Autor: José dos Santos

Réu: União Federal

Juiz Federal: Dr. Ricardo César Mandarino Barretto

 

Administrativo e Previdenciário - Pensão especial de ex-combatente. Possibilidade de acumulação com outro benefício previdenciário. Inteligência do art. 53, II e III, do ADCT. Precedentes dos Tribunais. Termo de opção. Conteúdo inválido pela superveniência da CF/88. Distinção de vícios entre atos administrativos e regidos pelo direito privado. Modificação de entendimento. Procedência.

 

 

SENTENÇA:

Vistos, etc...

José dos Santos, qualificado na inicial de fls. 02, propõe, em face da União Federal, a presente ação sumária, objetivando continuar a perceber a pensão especial de que trata o art. 53, II e III, do ADCT, acumulada com a aposentadoria auferida na condição de ex-servidor estatutário. Postula, seqüencialmente, o pagamento das diferenças financeiras decorrentes.

Participando da 2ª Guerra Mundial, por haver sido integrante da Força Expedicionária Brasileira, tomara parte efetiva, no teor de suas palavras, em operações bélicas, fazendo jus, portanto, à qualificação de ex-combatente.

Em 1972, aposentara-se como servidor público vinculado ao Ministério da Saúde, mas, em 1981, fora levado a assinar um termo de opção pelo benefício militar, renunciando ao civil. Enxerga, aí, coação moral irresistível, a viciar o ato desde sua formalização.

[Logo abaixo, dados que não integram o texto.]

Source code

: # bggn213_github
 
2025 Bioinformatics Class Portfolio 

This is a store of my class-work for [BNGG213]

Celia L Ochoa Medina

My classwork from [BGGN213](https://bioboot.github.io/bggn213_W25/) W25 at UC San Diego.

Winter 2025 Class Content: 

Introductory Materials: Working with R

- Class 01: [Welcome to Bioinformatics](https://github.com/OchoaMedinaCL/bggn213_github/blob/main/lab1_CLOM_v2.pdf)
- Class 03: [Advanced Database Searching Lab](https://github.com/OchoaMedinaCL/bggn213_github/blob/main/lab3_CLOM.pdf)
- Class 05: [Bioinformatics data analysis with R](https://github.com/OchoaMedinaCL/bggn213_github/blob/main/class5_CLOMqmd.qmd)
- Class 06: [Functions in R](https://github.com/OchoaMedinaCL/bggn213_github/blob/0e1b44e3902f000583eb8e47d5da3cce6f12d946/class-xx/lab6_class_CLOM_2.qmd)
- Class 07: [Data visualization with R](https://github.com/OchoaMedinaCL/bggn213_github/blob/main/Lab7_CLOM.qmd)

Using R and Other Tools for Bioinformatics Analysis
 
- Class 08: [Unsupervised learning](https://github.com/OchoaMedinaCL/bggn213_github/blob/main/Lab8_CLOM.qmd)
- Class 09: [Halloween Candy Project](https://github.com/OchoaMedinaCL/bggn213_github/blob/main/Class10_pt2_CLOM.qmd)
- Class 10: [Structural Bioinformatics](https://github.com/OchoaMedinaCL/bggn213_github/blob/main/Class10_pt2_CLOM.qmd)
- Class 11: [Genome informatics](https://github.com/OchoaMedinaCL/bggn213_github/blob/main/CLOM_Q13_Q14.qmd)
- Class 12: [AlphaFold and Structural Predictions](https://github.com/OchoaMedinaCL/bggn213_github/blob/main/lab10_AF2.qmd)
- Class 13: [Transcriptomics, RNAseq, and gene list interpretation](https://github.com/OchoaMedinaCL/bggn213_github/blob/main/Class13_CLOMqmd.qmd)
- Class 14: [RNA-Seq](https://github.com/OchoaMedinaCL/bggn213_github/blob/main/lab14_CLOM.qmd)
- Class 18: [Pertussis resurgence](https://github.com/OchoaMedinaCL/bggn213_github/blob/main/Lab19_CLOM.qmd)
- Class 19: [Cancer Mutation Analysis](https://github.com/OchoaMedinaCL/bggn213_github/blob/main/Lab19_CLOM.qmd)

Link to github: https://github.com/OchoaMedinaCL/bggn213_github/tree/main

Discorre sobre as disposições do corpo transitório da Constituição Federal de 1988, nelas respaldando a possibilidade de acumulação.

Enuncia precedentes jurisprudenciais e requer antecipação dos efeitos da tutela, com juntada de documentos ao final.

Deferido o pleito antecipativo nas fls. 18 e 19.

Citada, a ré comparece a audiência, oferecendo impugnação ao valor da causa e defesa, sob a forma de contestação.

Solucionado o incidente (fls. 24), ficou consignada na peça de resposta a preliminar de prescrição e, no mérito, salientou-se que, nos termos da legislação vigente à época do termo de opção (Lei 4.242/63), a acumulação de pensão especial com quaisquer outras rendas oriundas dos cofres públicos era expressamente vedada.

Nesse tom, entende ser impertinente a alegação de coação moral irresistível.

As partes ratificaram suas razões, oralmente.

É o relatório.

Configurada aqui a hipótese do art. 330, I, do CPC, passo ao julgamento antecipado da lide.

Cumpre, de início, o exame da preliminar argüida pela União Federal.

A prescrição, na hipótese, é regida pelo Decreto nº 20.910/32, que estabelece o prazo qüinqüenal para a cobrança das dívidas passivas das entidades de direito público, ressalvadas algumas exceções aqui irrelevantes.

Acerca de tal prazo, é de se anotar a súmula nº 85, do STJ, verbis:

 

Nas relações jurídicas de trato sucessivo em que a Fazenda Pública figure como devedora, quando não tiver sido negado o próprio direito reclamado, a prescrição atinge apenas as prestações vencidas antes do qüinqüênio anterior à propositura da ação.

 

O direito à aposentadoria civil do demandante jamais fora negado. Vale dizer, sua condição de aposentado, vínculo de direito público, nunca sofreu impugnação.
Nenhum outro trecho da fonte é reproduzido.